- Opening Delimiter -

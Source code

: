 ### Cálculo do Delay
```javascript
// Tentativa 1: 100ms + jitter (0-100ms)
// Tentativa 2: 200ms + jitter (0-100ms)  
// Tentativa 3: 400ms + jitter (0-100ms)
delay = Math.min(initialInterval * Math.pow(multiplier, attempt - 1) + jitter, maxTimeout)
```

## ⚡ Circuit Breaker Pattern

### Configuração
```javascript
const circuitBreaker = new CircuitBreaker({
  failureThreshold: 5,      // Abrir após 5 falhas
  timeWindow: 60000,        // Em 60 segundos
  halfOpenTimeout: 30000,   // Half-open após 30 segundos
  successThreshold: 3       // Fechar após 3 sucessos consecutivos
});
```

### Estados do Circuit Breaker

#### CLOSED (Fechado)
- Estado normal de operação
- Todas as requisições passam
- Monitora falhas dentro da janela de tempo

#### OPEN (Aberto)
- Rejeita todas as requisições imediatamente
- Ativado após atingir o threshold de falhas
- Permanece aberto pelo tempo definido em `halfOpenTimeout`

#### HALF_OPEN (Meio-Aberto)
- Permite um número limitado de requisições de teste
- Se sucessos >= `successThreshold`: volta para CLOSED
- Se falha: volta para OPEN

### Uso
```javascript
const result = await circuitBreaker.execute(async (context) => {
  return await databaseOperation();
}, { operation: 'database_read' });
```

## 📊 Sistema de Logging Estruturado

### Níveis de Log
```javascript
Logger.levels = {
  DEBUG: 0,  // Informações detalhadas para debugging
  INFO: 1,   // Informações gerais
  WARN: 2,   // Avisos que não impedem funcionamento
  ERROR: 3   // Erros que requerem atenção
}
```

- Closing Delimiter -

**WHAT THE TASK ASKS**
Find every line above where the word "requisições" occurs, and copy that line.

**EXERCISE OUTPUT**
- Todas as requisições passam
- Rejeita todas as requisições imediatamente
- Permite um número limitado de requisições de teste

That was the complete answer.